● **TO DO**
Type the listing below out again exactly. No images.

● **SOURCE RECORDS**
= = = = =
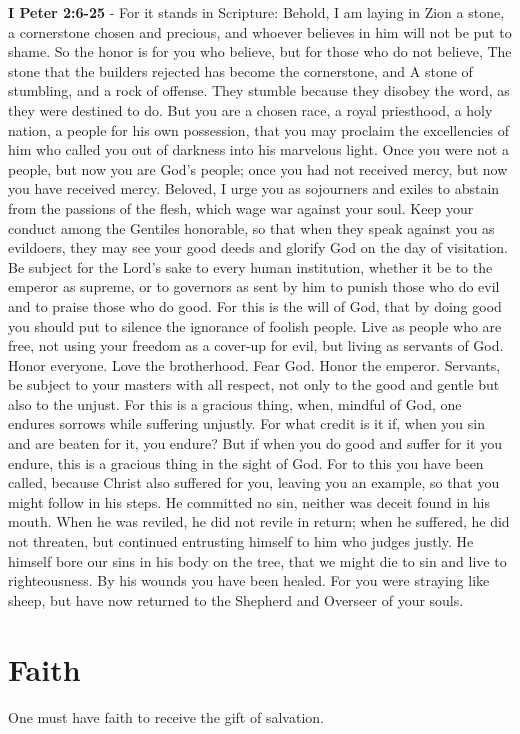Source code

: \documentclass[11pt]{article}
\begin{document}
\textbf{I Peter 2:6-25} - For it stands in Scripture: Behold, I am laying in Zion a stone, a cornerstone chosen and precious, and whoever believes in him will not be put to shame.  So the honor is for you who believe, but for those who do not believe, The stone that the builders rejected has become the cornerstone, and A stone of stumbling, and a rock of offense. They stumble because they disobey the word, as they were destined to do.  But you are a chosen race, a royal priesthood, a holy nation, a people for his own possession, that you may proclaim the excellencies of him who called you out of darkness into his marvelous light.  Once you were not a people, but now you are God's people; once you had not received mercy, but now you have received mercy.  Beloved, I urge you as sojourners and exiles to abstain from the passions of the flesh, which wage war against your soul.  Keep your conduct among the Gentiles honorable, so that when they speak against you as evildoers, they may see your good deeds and glorify God on the day of visitation.  Be subject for the Lord's sake to every human institution, whether it be to the emperor as supreme, or to governors as sent by him to punish those who do evil and to praise those who do good.  For this is the will of God, that by doing good you should put to silence the ignorance of foolish people.  Live as people who are free, not using your freedom as a cover-up for evil, but living as servants of God.  Honor everyone. Love the brotherhood. Fear God. Honor the emperor.  Servants, be subject to your masters with all respect, not only to the good and gentle but also to the unjust.  For this is a gracious thing, when, mindful of God, one endures sorrows while suffering unjustly.  For what credit is it if, when you sin and are beaten for it, you endure? But if when you do good and suffer for it you endure, this is a gracious thing in the sight of God.  For to this you have been called, because Christ also suffered for you, leaving you an example, so that you might follow in his steps.  He committed no sin, neither was deceit found in his mouth.  When he was reviled, he did not revile in return; when he suffered, he did not threaten, but continued entrusting himself to him who judges justly.  He himself bore our sins in his body on the tree, that we might die to sin and live to righteousness. By his wounds you have been healed.  For you were straying like sheep, but have now returned to the Shepherd and Overseer of your souls.

\section{Faith}
\label{sec:orgd99074b}
One must have faith to receive the gift of salvation.
\end{document}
= = = = =
● **ANSWER FOR THIS EXERCISE**
Source code

: \documentclass[11pt]{article}
\begin{document}
\textbf{I Peter 2:6-25} - For it stands in Scripture: Behold, I am laying in Zion a stone, a cornerstone chosen and precious, and whoever believes in him will not be put to shame.  So the honor is for you who believe, but for those who do not believe, The stone that the builders rejected has become the cornerstone, and A stone of stumbling, and a rock of offense. They stumble because they disobey the word, as they were destined to do.  But you are a chosen race, a royal priesthood, a holy nation, a people for his own possession, that you may proclaim the excellencies of him who called you out of darkness into his marvelous light.  Once you were not a people, but now you are God's people; once you had not received mercy, but now you have received mercy.  Beloved, I urge you as sojourners and exiles to abstain from the passions of the flesh, which wage war against your soul.  Keep your conduct among the Gentiles honorable, so that when they speak against you as evildoers, they may see your good deeds and glorify God on the day of visitation.  Be subject for the Lord's sake to every human institution, whether it be to the emperor as supreme, or to governors as sent by him to punish those who do evil and to praise those who do good.  For this is the will of God, that by doing good you should put to silence the ignorance of foolish people.  Live as people who are free, not using your freedom as a cover-up for evil, but living as servants of God.  Honor everyone. Love the brotherhood. Fear God. Honor the emperor.  Servants, be subject to your masters with all respect, not only to the good and gentle but also to the unjust.  For this is a gracious thing, when, mindful of God, one endures sorrows while suffering unjustly.  For what credit is it if, when you sin and are beaten for it, you endure? But if when you do good and suffer for it you endure, this is a gracious thing in the sight of God.  For to this you have been called, because Christ also suffered for you, leaving you an example, so that you might follow in his steps.  He committed no sin, neither was deceit found in his mouth.  When he was reviled, he did not revile in return; when he suffered, he did not threaten, but continued entrusting himself to him who judges justly.  He himself bore our sins in his body on the tree, that we might die to sin and live to righteousness. By his wounds you have been healed.  For you were straying like sheep, but have now returned to the Shepherd and Overseer of your souls.

\section{Faith}
\label{sec:orgd99074b}
One must have faith to receive the gift of salvation.
\end{document}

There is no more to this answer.